▶ WORK ORDER
Write out the listing below exactly, beginning at its first line and ending with the line that contains "Die Monitor-Clients beziehen".

▶ STUDY MATERIAL
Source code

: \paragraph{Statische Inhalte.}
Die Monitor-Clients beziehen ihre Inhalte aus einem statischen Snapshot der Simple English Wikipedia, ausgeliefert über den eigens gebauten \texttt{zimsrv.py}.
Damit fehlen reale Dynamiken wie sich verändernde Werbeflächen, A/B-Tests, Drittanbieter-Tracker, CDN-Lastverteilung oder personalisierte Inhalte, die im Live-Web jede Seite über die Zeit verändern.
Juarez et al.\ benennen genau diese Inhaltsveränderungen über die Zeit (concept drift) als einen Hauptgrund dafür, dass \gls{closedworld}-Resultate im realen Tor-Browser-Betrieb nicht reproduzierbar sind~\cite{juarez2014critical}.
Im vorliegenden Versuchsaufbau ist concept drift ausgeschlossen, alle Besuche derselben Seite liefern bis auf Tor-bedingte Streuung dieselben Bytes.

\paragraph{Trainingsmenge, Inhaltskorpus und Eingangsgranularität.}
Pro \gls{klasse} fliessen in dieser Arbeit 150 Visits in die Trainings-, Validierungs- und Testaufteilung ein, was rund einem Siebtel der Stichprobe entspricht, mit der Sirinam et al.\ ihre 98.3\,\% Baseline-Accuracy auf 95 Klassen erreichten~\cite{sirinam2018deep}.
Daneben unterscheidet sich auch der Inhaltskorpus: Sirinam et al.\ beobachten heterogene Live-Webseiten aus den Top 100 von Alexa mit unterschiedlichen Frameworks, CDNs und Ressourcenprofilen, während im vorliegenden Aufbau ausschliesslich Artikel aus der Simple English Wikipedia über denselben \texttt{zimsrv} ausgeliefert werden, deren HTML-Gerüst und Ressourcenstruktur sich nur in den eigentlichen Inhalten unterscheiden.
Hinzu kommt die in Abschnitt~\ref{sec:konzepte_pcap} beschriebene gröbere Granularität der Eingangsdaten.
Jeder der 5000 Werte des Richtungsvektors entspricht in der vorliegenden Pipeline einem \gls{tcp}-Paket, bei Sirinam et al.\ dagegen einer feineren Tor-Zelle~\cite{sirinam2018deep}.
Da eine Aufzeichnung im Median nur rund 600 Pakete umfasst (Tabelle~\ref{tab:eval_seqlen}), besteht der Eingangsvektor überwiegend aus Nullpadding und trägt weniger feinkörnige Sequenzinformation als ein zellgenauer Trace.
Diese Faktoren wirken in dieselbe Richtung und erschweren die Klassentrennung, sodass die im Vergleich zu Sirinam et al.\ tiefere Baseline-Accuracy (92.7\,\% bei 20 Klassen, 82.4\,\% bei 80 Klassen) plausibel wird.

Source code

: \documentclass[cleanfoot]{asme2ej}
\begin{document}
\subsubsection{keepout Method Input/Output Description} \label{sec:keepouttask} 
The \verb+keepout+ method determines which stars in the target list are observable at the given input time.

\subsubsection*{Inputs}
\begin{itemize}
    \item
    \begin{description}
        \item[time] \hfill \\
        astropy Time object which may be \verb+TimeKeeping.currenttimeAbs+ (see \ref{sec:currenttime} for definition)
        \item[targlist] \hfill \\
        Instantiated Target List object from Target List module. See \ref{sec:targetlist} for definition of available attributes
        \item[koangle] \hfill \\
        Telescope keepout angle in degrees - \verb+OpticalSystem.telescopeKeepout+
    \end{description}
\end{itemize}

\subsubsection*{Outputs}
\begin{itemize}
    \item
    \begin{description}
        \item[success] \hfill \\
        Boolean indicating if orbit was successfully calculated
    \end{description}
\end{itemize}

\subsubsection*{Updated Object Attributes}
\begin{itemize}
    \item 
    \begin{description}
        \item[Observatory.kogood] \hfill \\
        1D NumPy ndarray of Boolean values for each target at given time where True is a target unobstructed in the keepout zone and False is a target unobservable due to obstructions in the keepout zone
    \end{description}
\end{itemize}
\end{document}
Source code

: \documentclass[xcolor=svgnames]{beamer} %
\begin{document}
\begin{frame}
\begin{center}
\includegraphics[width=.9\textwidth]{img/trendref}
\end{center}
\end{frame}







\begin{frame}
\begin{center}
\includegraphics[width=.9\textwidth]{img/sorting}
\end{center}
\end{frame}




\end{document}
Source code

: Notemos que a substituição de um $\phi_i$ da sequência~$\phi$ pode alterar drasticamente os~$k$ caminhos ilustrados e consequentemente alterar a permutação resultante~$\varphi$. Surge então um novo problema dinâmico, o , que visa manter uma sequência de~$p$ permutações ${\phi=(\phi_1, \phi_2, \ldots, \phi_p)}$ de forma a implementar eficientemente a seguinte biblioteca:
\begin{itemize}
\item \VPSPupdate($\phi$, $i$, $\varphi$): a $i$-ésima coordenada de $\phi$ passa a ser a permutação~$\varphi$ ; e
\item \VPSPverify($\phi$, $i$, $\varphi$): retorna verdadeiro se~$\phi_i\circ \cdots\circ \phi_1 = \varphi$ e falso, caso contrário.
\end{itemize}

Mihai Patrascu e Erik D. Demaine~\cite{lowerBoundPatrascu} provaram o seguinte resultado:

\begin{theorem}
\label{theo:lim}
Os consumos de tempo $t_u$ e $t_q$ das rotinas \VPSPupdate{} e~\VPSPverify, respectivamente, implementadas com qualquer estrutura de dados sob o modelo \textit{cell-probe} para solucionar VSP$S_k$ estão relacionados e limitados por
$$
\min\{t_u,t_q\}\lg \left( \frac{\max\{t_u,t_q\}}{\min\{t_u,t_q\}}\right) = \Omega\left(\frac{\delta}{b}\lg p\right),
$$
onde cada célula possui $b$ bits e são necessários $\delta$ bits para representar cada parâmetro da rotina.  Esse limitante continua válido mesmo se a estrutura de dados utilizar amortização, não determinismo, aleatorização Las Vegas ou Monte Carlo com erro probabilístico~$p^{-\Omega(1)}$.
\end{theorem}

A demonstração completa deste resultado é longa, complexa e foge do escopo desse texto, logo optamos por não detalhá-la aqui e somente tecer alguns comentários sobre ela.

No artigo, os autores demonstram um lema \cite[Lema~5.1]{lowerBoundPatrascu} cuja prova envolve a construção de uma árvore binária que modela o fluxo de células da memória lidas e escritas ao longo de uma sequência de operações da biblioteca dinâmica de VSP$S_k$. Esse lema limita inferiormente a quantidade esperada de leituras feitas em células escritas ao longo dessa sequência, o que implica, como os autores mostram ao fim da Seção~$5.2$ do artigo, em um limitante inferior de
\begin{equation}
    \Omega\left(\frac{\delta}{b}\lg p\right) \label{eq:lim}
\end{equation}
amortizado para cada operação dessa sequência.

▶ OUTPUT BELOW
Source code

: \paragraph{Statische Inhalte.}
Die Monitor-Clients beziehen ihre Inhalte aus einem statischen Snapshot der Simple English Wikipedia, ausgeliefert über den eigens gebauten \texttt{zimsrv.py}.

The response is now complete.